The explosion blew open the doors of the Humvee and sprayed the other soldiers with shrapnel. Sgt. Newland, the most seriously injured, came home for medical treatment.

The others remained in combat. These men often hear the word "hero." Pfc. McGinnis showed them what it meant.

Almost immediately, the Army promoted Pfc. McGinnis to the rank of specialist and his superiors nominated him for the Medal of Honor. He posthumously received the Silver Star, third-highest award for valor in combat, but this was described from the beginning as "an interim medal."

Two of the other soldiers, Sgt. Thomas and Pfc. Lawson, are from East Texas. Their congressman went to the House floor and asked that the Pennsylvania boy who saved them receive the Medal of Honor.

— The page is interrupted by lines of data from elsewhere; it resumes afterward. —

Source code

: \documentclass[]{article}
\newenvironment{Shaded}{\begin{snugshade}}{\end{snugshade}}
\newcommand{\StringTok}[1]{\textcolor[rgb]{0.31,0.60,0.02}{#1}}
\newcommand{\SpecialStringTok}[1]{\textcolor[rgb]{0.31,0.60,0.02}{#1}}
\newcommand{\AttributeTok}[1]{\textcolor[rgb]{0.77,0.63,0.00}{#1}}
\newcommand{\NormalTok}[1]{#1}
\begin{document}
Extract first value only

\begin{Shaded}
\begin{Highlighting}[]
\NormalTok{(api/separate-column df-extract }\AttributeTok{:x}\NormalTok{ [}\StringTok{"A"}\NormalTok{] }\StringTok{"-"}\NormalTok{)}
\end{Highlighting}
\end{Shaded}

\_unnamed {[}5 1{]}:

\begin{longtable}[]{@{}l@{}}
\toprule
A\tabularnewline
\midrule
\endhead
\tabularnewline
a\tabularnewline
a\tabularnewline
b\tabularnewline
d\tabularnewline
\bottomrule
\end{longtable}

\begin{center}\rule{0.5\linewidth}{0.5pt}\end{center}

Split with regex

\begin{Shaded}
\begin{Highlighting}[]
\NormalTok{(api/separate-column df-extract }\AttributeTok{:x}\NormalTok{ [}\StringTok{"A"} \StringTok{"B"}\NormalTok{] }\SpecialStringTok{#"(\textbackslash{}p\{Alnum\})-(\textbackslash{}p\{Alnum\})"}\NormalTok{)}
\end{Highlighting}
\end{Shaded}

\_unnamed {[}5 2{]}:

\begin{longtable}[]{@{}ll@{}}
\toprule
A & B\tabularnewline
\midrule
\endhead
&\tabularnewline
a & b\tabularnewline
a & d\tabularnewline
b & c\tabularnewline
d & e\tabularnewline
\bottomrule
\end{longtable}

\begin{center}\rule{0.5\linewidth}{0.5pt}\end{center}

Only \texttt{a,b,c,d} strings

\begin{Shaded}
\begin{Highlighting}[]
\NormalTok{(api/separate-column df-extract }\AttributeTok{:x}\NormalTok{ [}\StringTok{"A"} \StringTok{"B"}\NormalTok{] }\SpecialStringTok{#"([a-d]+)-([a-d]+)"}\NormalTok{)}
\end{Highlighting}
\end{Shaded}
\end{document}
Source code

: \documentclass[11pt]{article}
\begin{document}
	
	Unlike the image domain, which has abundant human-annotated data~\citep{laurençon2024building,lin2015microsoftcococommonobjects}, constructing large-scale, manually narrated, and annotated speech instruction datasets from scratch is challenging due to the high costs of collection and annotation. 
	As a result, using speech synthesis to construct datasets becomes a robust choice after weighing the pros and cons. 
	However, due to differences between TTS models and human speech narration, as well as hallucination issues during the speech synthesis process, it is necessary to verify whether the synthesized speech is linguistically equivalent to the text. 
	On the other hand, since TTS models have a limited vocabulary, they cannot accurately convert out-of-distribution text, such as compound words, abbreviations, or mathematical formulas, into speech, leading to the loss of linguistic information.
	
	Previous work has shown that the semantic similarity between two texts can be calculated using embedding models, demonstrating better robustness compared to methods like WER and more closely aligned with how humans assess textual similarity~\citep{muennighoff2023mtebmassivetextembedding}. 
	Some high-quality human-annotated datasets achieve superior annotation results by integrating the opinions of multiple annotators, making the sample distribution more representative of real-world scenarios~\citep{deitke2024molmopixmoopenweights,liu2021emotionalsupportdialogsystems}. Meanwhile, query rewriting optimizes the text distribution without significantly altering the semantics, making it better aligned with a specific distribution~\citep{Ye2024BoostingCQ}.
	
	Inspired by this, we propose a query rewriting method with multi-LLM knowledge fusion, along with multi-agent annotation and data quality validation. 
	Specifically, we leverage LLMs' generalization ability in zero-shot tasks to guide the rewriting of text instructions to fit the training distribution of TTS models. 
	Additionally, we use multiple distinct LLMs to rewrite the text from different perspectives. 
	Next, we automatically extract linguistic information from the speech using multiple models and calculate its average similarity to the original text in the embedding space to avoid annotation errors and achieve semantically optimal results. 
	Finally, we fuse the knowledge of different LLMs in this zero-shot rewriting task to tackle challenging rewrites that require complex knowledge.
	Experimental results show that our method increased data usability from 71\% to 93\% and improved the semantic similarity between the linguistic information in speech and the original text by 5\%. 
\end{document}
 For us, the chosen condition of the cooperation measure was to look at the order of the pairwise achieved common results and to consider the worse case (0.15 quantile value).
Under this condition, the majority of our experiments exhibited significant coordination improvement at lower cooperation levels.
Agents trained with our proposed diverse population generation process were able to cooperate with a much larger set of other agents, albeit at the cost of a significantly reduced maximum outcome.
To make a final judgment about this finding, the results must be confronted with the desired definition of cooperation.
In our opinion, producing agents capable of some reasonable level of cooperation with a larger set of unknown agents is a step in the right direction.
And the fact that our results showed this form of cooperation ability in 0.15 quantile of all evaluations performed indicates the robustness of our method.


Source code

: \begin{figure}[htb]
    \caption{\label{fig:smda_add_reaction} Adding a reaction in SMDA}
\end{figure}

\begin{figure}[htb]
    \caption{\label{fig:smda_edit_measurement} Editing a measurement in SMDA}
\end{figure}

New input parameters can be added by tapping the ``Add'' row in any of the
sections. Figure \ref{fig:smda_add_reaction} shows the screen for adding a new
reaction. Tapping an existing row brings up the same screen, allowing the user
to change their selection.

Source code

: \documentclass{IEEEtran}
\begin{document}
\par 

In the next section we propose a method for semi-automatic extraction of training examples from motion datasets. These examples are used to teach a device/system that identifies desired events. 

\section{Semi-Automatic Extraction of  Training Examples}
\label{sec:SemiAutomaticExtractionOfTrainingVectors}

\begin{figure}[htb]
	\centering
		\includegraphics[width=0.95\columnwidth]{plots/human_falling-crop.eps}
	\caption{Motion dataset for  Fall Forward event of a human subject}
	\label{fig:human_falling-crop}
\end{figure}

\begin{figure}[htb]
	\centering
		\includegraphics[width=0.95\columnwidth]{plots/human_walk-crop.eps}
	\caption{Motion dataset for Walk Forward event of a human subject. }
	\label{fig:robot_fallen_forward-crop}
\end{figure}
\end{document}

Tom and Romayne McGinnis say they are certain Ross never thought of medals. Comradeship drove him.

"What he did was a voluntary sacrifice," Tom McGinnis said.

He says he believes the other four soldiers in the Humvee would have been just as aggressive in smothering the grenade had they been in Ross' position.

Mrs. Walters, the high school principal, is in awe of what Ross did, giving his life so his unit mates could have theirs.

"I feel very honored to have known Ross and to be have been part of his life," she said. "How do you raise a son to do what he did?"

Tom McGinnis looks back and simply says, "Ross was a handful. But when he committed to something, nothing stopped him."

At Keystone Junior-Senior High, six of the 114 students in this year's senior class are joining the military.

One of them, Caleb Rusnak, said Spc. McGinnis inspired him to enlist in the Marines. "The way he passed -- people should remember that," he said.

VFW Post 2145 in Clarion has been renamed for Spc. McGinnis. Knox residents created a memorial bench at the high school in his honor.

The bench and a plaque in the McGinnises' tidy mobile home carry variations of the same statement summing up Ross' sacrifice: "There is no greater demonstration of devotion than to lay down your life for another."

Tom McGinnis says he appreciates all the tributes, but they come with a price.

"It's good to know people feel the way they do about Ross, but it keeps that memory raw. It's like the knife keeps turning."

His troublesome boy turned into a brave man. But Tom McGinnis calls his son's life "a short story, and it doesn't have a happy ending."